**What you have to do**
Every line of the entries below that mentions "SetPolicies" is to be copied out.

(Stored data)
= = = = =
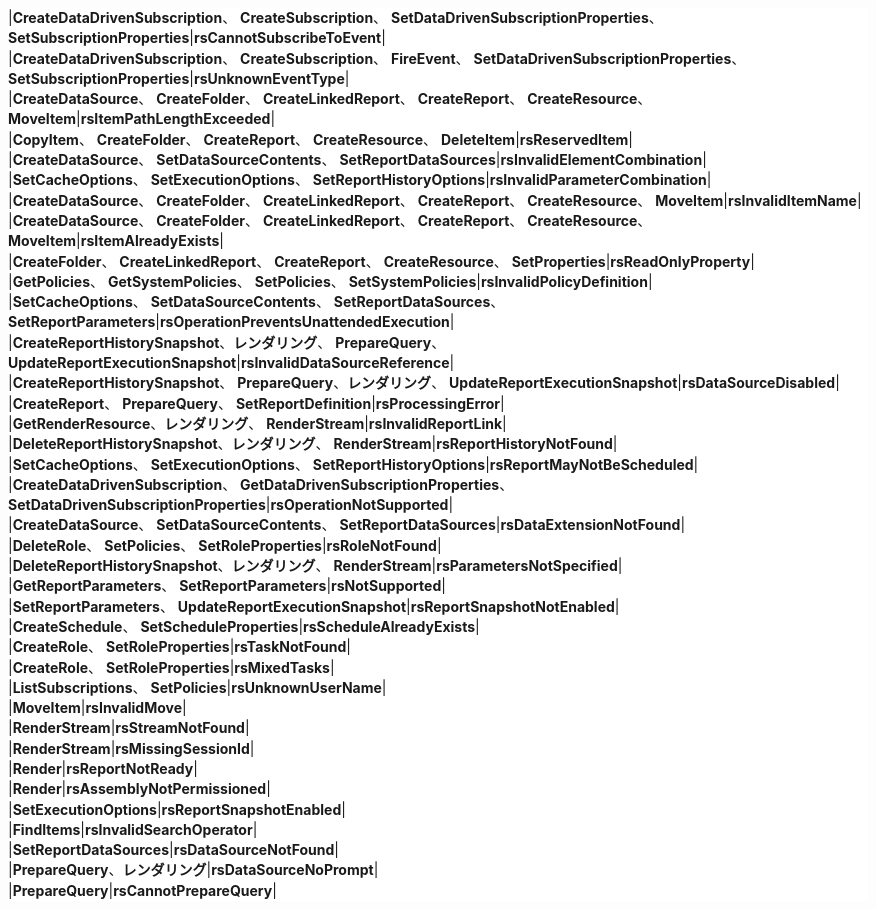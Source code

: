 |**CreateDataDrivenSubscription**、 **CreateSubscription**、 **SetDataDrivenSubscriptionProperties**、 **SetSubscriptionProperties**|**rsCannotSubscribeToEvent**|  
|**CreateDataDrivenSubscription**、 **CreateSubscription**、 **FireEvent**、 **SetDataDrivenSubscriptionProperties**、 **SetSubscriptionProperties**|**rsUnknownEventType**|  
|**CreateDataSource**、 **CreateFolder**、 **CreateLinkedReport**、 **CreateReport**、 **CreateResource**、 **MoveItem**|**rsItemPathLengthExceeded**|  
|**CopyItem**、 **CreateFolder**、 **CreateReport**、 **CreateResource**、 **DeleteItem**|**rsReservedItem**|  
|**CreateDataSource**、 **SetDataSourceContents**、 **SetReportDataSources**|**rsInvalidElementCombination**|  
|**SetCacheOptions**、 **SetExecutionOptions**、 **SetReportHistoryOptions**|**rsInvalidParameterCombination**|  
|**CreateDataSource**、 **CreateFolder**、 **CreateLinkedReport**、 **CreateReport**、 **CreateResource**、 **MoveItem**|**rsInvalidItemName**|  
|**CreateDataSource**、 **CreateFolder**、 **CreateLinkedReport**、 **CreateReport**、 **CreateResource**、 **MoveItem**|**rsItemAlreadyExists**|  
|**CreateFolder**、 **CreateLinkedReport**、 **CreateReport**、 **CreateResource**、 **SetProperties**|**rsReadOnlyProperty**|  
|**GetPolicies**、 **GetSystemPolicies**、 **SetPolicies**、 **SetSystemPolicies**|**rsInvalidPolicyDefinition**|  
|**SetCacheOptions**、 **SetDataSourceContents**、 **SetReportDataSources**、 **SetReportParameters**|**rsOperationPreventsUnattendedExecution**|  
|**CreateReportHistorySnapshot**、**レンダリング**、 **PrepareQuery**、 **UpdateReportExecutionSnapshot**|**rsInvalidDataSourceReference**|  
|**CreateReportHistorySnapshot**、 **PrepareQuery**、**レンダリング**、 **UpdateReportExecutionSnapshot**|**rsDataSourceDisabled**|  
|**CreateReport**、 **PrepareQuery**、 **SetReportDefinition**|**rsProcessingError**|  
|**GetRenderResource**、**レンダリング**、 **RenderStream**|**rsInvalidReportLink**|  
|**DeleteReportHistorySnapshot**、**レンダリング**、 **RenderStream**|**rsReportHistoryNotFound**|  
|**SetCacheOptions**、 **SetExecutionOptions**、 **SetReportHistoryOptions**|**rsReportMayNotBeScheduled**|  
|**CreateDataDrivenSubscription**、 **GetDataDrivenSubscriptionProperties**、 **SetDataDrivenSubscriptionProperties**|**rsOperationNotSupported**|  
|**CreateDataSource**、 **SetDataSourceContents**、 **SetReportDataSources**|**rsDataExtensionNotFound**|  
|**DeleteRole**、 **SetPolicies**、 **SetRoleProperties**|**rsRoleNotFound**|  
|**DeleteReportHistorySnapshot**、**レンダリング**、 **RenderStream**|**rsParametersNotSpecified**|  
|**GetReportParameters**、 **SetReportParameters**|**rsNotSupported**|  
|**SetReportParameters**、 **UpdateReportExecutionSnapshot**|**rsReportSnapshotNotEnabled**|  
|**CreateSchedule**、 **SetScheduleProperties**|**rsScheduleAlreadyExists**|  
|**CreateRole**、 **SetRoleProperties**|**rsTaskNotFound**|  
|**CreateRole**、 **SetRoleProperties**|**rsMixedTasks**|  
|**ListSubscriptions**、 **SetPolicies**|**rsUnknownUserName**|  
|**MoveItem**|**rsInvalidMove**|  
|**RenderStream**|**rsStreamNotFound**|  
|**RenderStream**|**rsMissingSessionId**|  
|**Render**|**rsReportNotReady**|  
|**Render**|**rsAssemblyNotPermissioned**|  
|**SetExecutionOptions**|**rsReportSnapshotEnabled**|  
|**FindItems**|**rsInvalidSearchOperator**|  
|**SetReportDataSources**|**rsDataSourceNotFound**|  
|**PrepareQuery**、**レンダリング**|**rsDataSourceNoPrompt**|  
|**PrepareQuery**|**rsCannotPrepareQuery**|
= = = = =
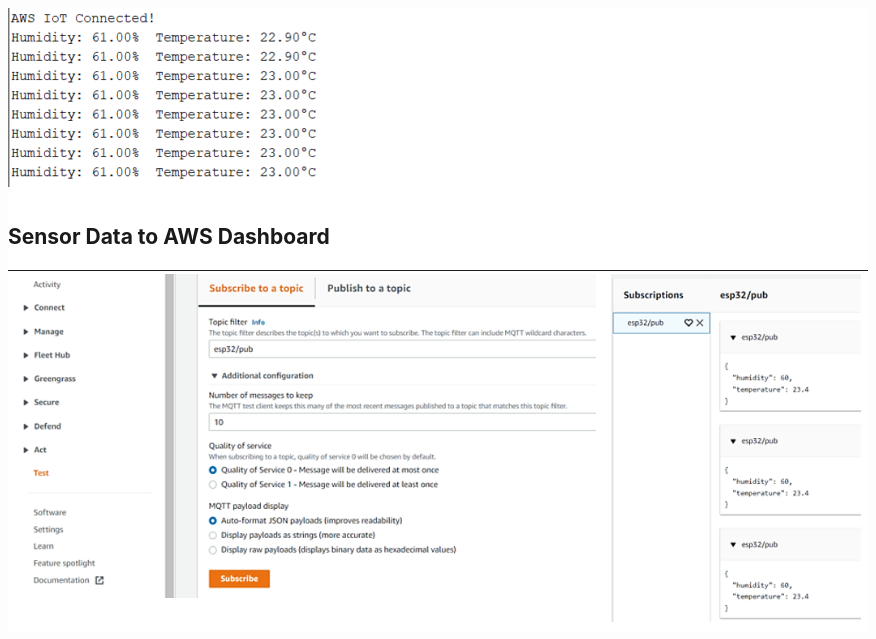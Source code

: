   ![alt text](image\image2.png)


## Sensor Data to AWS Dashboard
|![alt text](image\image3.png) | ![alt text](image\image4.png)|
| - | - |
= = = = =
**Task output**
|**GetPolicies**、 **GetSystemPolicies**、 **SetPolicies**、 **SetSystemPolicies**|**rsInvalidPolicyDefinition**|  
|**DeleteRole**、 **SetPolicies**、 **SetRoleProperties**|**rsRoleNotFound**|  
|**ListSubscriptions**、 **SetPolicies**|**rsUnknownUserName**|  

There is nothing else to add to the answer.